PROVIDED RECORDS.

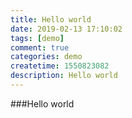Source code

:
 ```yaml
---
title: Hello world
date: 2019-02-13 17:10:02
tags: [demo]
comment: true
categories: demo
createtime: 1550823082
description: Hello world
---
```

###Hello world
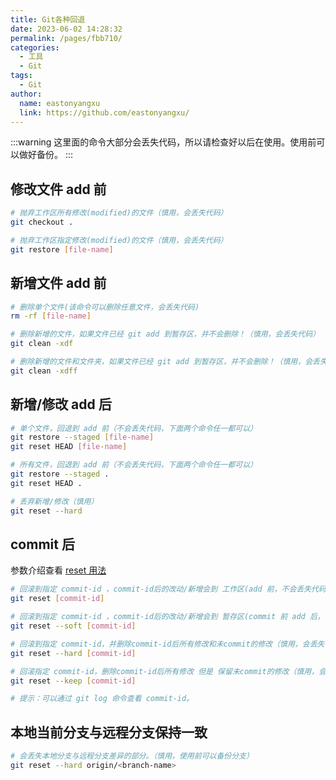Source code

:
 ```yaml
---
title: Git各种回退
date: 2023-06-02 14:28:32
permalink: /pages/fbb710/
categories:
  - 工具
  - Git
tags:
  - Git
author:
  name: eastonyangxu
  link: https://github.com/eastonyangxu/
---
```


:::warning
这里面的命令大部分会丢失代码，所以请检查好以后在使用。使用前可以做好备份。
:::

## 修改文件 add 前

```sh -N
# 抛弃工作区所有修改(modified)的文件（慎用，会丢失代码）
git checkout .

# 抛弃工作区指定修改(modified)的文件（慎用，会丢失代码）
git restore [file-name]
```

## 新增文件 add 前

```sh -N
# 删除单个文件(该命令可以删除任意文件，会丢失代码)
rm -rf [file-name]

# 删除新增的文件，如果文件已经 git add 到暂存区，并不会删除！（慎用，会丢失代码）
git clean -xdf

# 删除新增的文件和文件夹，如果文件已经 git add 到暂存区，并不会删除！（慎用，会丢失代码）
git clean -xdff
```

## 新增/修改 add 后

```sh -N
# 单个文件，回退到 add 前（不会丢失代码，下面两个命令任一都可以）
git restore --staged [file-name]
git reset HEAD [file-name]

# 所有文件，回退到 add 前（不会丢失代码，下面两个命令任一都可以）
git restore --staged .
git reset HEAD .

# 丢弃新增/修改（慎用）
git reset --hard
```

## commit 后

参数介绍查看 [reset 用法](/pages/fd6d9a/#reset)

```sh -N
# 回滚到指定 commit-id ，commit-id后的改动/新增会到 工作区(add 前，不会丢失代码)
git reset [commit-id]

# 回滚到指定 commit-id ，commit-id后的改动/新增会到 暂存区(commit 前 add 后，不会丢失代码)
git reset --soft [commit-id]

# 回滚到指定 commit-id，并删除commit-id后所有修改和未commit的修改（慎用，会丢失代码）
git reset --hard [commit-id]

# 回滚指定 commit-id，删除commit-id后所有修改 但是 保留未commit的修改（慎用，会丢失代码）
git reset --keep [commit-id]

# 提示：可以通过 git log 命令查看 commit-id。
```

## 本地当前分支与远程分支保持一致

```sh -N
# 会丢失本地分支与远程分支差异的部分。（慎用，使用前可以备份分支）
git reset --hard origin/<branch-name>
```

ASSIGNED TASK.
Show the lines above that have the word "回滚到指定".

RESULT OF THE TASK.
# 回滚到指定 commit-id ，commit-id后的改动/新增会到 工作区(add 前，不会丢失代码)
# 回滚到指定 commit-id ，commit-id后的改动/新增会到 暂存区(commit 前 add 后，不会丢失代码)
# 回滚到指定 commit-id，并删除commit-id后所有修改和未commit的修改（慎用，会丢失代码）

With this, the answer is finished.